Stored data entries
^^^^^^^^

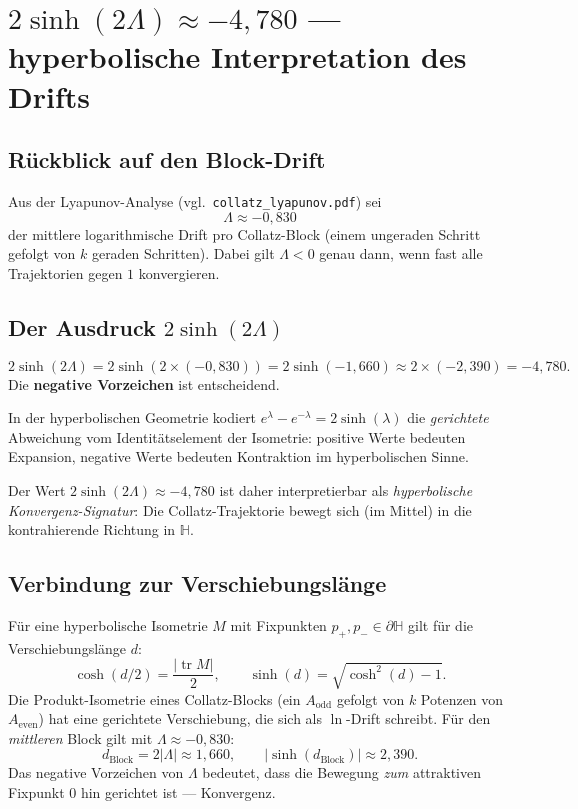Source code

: \documentclass[12pt,a4paper]{article}
\newcommand{\sinh}{\operatorname{sinh}}
\renewcommand{\cosh}{\operatorname{cosh}}
\newcommand{\tr}{\operatorname{tr}}
\begin{document}
\section{$2\sinh(2\Lambda)\approx -4{,}780$ — hyperbolische Interpretation des Drifts}

\subsection{Rückblick auf den Block-Drift}

Aus der Lyapunov-Analyse (vgl.\ \texttt{collatz\_lyapunov.pdf}) sei
\[
  \Lambda \approx -0{,}830
\]
der mittlere logarithmische Drift pro Collatz-Block (einem ungeraden Schritt gefolgt
von $k$ geraden Schritten). Dabei gilt $\Lambda < 0$ genau dann, wenn
fast alle Trajektorien gegen $1$ konvergieren.

\subsection{Der Ausdruck $2\sinh(2\Lambda)$}

\[
  2\sinh(2\Lambda) = 2\sinh(2 \times (-0{,}830))
  = 2\sinh(-1{,}660)
  \approx 2 \times (-2{,}390) = -4{,}780.
\]
Die \textbf{negative Vorzeichen} ist entscheidend.

\begin{tcolorbox}[hyper]
In der hyperbolischen Geometrie kodiert $e^\lambda - e^{-\lambda} = 2\sinh(\lambda)$
die \emph{gerichtete} Abweichung vom Identitätselement der Isometrie:
positive Werte bedeuten Expansion, negative Werte bedeuten Kontraktion
im hyperbolischen Sinne.

Der Wert $2\sinh(2\Lambda) \approx -4{,}780$ ist daher interpretierbar als
\emph{hyperbolische Konvergenz-Signatur}: Die Collatz-Trajektorie bewegt sich
(im Mittel) in die kontrahierende Richtung in $\mathbb{H}$.
\end{tcolorbox}

\subsection{Verbindung zur Verschiebungslänge}

Für eine hyperbolische Isometrie $M$ mit Fixpunkten $p_+, p_- \in \partial\mathbb{H}$
gilt für die Verschiebungslänge $d$:
\[
  \cosh(d/2) = \frac{|\tr M|}{2}, \qquad
  \sinh(d) = \sqrt{\cosh^2(d) - 1}.
\]
Die Produkt-Isometrie eines Collatz-Blocks
(ein $A_{\text{odd}}$ gefolgt von $k$ Potenzen von $A_{\text{even}}$)
hat eine gerichtete Verschiebung, die sich als $\ln$-Drift schreibt.
Für den \emph{mittleren} Block gilt mit $\Lambda \approx -0{,}830$:
\[
  d_{\text{Block}} = 2|\Lambda| \approx 1{,}660,
  \qquad
  |\sinh(d_{\text{Block}})| \approx 2{,}390.
\]
Das negative Vorzeichen von $\Lambda$ bedeutet, dass die Bewegung
\emph{zum} attraktiven Fixpunkt $0$ hin gerichtet ist — Konvergenz.
\end{document}
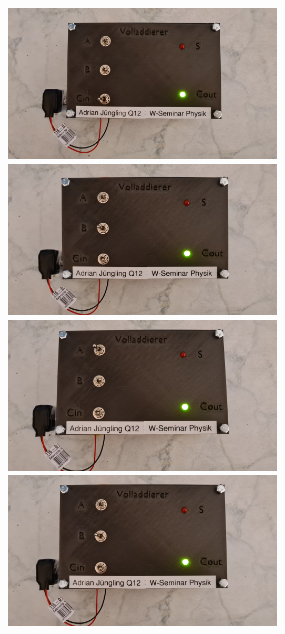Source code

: \begin{figure}[h!]
	\centering
	\begin{minipage}{.5\textwidth}
		\centering
		\includegraphics[height=4cm, keepaspectratio]{./Fotos/FA-0.jpg}
		\vspace{.5cm}
	\end{minipage}%
	\begin{minipage}{.5\textwidth}
		\centering
		\includegraphics[height=4cm, keepaspectratio]{./Fotos/FA-1.jpg}
		\vspace{.5cm}
	\end{minipage}
	\begin{minipage}{.5\textwidth}
		\centering
		\includegraphics[height=4cm, keepaspectratio]{./Fotos/FA-2.jpg}
		\vspace{.5cm}
	\end{minipage}%
	\begin{minipage}{.5\textwidth}
		\centering
		\includegraphics[height=4cm, keepaspectratio]{./Fotos/FA-3.jpg}

\end{minipage}
\end{figure}
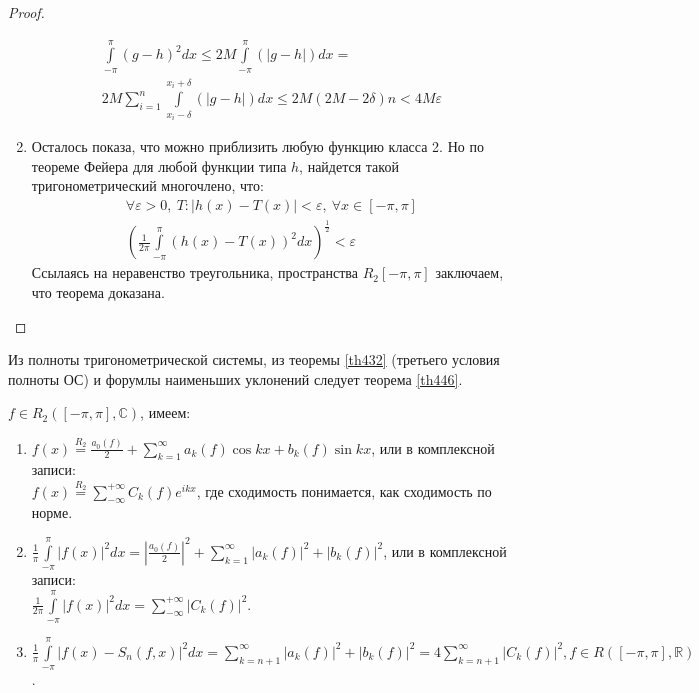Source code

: \begin{proof}
\begin{enumerate}
\begin{gather}
          \int\limits_{-\pi}^\pi (g - h)^2 dx \leq 2M
          \int\limits_{-\pi}^\pi (|g - h|) dx = \\ 2M \sum\limits_{i = 1}^{n}
          \int\limits_{x_i - \delta}^{x_i + \delta} (|g - h|)dx \leq 2M (2M -
          2\delta)n < 4M\varepsilon
        \end{gather}
      \item Осталось показа, что можно приблизить любую функцию класса 2. Но по
        теореме Фейера для любой функции типа $h$, найдется такой
        тригонометрический многочлено, что:
        \begin{gather*}
          \forall \varepsilon > 0, \ T: |h(x) - T(x)| < \varepsilon, \ \forall
          x \in [-\pi, \pi] \\
          \left(\frac{1}{2\pi} \int\limits_{-\pi}^\pi (h(x) - T(x))^2 dx
          \right)^{\frac{1}{2}} < \varepsilon
        \end{gather*}
        Ссылаясь на неравенство треугольника, пространства $R_2[-\pi, \pi]$
        заключаем, что теорема доказана.
  \end{enumerate}
\end{proof}

Из полноты тригонометрической системы, из теоремы \eqref{th432} (третьего
условия полноты ОС) и форумлы наименьших уклонений следует теорема
\eqref{th446}.

\begin{theorem}
  \label{th446}
  $f \in R_2([-\pi, \pi], \mathbb{C})$, имеем:
  \begin{enumerate}
    \item $f(x) \overset{R_2}=\frac{a_0(f)}{2} + \sum\limits_{k = 1}^{\infty}
      a_k(f) \cos kx + b_k(f) \sin kx$, или в комплексной записи: \\
      $f(x) \overset{R_2}= \sum\limits_{-\infty}^{+\infty} C_k(f) e^{ikx}$, где
      сходимость понимается, как сходимость по норме.
    \item $\frac{1}{\pi} \int\limits_{-\pi}^\pi |f(x)|^2 dx =
      |\frac{a_0(f)}{2}|^2 + \sum\limits_{k = 1}^{\infty} |a_k(f)|^2 +
      |b_k(f)|^2$, или в комплексной записи:\\
      $\frac{1}{2\pi} \int\limits_{-\pi}^\pi |f(x)|^2 dx =
      \sum\limits_{-\infty}^{+\infty} |C_k(f)|^2$.
    \item $\frac{1}{\pi}\int\limits_{-\pi}^\pi |f(x) - S_n(f, x)|^2 dx =
      \sum\limits_{k = n + 1}^{\infty} |a_k(f)|^2 + |b_k(f)|^2 = 4
      \sum\limits_{k = n + 1}^{\infty} |C_k(f)|^2, f \in R([-\pi, \pi],
      \mathbb{R})$.
  \end{enumerate}
\end{theorem}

^^^^^^^^

> **Task to complete**: Search the entries for the word "gilt" and show every line that has it.

> **Response to this exercise**:
von $k$ geraden Schritten). Dabei gilt $\Lambda < 0$ genau dann, wenn
gilt für die Verschiebungslänge $d$:
Für den \emph{mittleren} Block gilt mit $\Lambda \approx -0{,}830$:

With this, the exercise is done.